The data
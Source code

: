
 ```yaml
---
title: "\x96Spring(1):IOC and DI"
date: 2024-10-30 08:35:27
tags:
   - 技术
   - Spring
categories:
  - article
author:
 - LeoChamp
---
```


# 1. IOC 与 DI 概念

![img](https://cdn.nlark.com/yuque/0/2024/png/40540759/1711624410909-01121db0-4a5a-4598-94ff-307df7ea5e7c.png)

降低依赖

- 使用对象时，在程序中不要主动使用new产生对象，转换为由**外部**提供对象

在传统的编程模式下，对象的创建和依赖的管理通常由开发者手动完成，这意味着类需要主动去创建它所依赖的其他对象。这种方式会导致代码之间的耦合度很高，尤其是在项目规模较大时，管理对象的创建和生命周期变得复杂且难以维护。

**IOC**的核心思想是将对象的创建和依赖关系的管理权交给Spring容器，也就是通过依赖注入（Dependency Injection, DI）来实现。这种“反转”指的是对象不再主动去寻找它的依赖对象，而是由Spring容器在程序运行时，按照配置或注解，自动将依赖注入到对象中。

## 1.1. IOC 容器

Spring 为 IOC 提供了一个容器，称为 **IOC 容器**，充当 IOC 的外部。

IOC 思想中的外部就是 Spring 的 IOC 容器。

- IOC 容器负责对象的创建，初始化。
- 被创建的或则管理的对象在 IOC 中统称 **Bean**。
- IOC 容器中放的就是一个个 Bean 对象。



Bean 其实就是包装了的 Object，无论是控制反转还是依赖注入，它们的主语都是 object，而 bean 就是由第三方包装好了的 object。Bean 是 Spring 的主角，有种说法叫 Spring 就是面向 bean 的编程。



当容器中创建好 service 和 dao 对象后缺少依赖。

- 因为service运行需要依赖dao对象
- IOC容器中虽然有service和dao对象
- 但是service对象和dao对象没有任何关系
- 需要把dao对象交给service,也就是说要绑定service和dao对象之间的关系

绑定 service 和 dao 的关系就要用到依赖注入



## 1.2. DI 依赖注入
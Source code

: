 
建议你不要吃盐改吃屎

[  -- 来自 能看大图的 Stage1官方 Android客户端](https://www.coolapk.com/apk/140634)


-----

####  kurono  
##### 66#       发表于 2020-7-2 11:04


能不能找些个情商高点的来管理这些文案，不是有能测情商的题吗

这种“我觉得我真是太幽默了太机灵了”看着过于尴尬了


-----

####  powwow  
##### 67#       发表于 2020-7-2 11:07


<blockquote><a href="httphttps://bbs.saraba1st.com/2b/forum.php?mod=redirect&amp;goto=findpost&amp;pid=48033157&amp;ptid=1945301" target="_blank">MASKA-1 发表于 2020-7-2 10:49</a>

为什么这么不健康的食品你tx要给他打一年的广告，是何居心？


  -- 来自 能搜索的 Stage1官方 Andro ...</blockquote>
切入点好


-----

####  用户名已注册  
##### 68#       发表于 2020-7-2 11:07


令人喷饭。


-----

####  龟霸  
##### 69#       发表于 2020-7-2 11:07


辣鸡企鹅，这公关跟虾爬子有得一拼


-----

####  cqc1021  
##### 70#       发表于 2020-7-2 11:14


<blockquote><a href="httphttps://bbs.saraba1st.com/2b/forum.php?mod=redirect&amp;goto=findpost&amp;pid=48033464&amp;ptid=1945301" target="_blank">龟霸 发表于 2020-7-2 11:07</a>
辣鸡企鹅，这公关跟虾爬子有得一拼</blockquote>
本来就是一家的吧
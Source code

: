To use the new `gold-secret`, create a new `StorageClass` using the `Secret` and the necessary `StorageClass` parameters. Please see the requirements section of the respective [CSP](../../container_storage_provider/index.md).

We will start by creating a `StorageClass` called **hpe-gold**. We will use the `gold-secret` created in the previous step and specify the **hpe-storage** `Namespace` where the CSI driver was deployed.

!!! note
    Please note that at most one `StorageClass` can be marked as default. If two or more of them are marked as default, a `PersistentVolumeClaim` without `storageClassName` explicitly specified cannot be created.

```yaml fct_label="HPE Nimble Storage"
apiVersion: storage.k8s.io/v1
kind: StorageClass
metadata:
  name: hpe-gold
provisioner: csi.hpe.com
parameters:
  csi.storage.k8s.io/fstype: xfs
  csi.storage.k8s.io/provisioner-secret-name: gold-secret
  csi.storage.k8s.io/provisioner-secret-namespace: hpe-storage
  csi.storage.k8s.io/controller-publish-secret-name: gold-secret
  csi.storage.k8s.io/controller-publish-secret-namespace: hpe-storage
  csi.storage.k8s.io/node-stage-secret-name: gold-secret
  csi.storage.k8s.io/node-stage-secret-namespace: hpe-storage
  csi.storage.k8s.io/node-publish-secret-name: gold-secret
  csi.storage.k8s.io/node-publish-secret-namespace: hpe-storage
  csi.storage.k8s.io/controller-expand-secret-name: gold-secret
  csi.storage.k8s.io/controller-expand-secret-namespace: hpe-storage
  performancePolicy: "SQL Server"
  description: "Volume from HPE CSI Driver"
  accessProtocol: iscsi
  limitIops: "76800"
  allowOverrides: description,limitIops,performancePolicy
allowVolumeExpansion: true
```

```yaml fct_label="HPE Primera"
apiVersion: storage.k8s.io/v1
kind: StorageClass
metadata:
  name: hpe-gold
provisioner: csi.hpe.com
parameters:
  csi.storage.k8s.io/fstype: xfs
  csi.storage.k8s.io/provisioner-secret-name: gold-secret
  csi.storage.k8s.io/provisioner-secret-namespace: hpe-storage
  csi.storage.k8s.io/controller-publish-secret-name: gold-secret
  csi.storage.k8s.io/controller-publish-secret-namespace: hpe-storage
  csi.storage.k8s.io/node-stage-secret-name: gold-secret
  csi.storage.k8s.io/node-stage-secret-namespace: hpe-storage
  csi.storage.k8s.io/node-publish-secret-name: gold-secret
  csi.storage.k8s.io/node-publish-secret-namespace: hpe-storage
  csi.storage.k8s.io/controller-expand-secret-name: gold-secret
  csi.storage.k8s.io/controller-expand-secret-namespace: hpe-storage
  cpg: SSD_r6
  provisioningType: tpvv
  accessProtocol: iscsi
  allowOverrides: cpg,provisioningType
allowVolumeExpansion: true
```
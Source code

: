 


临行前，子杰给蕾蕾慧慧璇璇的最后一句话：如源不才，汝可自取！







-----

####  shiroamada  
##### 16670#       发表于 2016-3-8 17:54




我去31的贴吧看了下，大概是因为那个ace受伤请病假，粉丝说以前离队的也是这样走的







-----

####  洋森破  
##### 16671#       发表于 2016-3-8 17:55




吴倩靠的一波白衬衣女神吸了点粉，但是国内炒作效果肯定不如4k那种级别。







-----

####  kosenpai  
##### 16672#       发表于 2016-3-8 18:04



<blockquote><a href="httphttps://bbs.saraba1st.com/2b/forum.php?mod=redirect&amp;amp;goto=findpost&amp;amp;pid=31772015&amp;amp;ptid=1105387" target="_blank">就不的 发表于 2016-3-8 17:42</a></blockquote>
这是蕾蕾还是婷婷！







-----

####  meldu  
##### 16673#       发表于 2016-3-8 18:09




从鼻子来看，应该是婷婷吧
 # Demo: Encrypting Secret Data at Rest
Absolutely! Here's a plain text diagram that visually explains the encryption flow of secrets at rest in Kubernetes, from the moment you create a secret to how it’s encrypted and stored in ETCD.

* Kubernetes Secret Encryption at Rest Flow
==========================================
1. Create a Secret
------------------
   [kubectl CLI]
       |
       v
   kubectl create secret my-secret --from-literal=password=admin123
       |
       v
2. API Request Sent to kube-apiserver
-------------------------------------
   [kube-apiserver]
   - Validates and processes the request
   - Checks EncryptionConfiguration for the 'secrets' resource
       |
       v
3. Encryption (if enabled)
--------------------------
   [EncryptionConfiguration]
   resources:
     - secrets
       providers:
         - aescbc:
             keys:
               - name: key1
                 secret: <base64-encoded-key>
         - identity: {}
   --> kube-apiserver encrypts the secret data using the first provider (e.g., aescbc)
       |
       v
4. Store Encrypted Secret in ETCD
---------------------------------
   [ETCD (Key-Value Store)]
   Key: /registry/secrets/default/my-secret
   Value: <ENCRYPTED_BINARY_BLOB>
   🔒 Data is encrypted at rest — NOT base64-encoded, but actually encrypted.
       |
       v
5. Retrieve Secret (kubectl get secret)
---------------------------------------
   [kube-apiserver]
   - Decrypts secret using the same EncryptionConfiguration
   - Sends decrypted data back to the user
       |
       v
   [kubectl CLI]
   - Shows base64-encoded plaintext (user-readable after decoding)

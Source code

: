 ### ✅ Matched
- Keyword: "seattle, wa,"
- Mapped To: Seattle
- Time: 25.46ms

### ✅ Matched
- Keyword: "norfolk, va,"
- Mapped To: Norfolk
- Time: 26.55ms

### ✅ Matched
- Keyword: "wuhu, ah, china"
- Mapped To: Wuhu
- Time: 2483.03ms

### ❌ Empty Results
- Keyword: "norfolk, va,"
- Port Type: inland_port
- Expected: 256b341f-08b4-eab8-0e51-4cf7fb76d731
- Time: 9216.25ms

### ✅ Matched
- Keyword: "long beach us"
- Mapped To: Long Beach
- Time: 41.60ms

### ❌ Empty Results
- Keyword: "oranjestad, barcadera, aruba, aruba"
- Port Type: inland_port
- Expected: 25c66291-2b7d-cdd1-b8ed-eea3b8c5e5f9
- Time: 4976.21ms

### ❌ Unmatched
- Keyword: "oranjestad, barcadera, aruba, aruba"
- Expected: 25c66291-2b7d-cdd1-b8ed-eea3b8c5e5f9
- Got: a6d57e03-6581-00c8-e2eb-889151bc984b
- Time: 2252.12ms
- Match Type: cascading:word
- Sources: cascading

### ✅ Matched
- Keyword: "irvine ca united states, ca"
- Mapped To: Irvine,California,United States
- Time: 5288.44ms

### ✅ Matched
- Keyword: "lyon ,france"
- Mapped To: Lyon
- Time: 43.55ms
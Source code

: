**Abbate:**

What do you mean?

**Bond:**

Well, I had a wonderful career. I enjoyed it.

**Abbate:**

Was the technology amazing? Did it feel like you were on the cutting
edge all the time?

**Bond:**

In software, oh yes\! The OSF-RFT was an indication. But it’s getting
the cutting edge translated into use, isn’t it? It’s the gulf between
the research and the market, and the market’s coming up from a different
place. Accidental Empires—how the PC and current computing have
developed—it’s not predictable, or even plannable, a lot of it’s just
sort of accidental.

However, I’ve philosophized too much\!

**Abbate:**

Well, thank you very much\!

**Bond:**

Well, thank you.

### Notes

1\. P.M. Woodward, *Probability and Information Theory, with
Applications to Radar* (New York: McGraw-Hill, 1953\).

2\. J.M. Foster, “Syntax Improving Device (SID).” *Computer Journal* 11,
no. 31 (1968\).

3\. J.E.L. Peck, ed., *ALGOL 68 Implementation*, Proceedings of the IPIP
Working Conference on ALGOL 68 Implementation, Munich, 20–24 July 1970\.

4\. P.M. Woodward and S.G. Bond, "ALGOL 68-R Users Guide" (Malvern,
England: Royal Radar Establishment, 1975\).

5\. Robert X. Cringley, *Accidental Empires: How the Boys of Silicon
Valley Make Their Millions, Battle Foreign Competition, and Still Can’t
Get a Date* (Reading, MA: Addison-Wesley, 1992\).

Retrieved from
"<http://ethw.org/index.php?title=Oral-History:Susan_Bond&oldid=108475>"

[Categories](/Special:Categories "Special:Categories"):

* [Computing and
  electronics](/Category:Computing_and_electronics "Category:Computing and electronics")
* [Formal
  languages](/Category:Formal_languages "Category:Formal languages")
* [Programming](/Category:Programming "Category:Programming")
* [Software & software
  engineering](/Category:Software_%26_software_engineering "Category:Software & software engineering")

Instructions for the task
Report all lines above with "辣鸡企鹅".

Task answer
辣鸡企鹅，这公关跟虾爬子有得一拼
辣鸡企鹅，这公关跟虾爬子有得一拼</blockquote>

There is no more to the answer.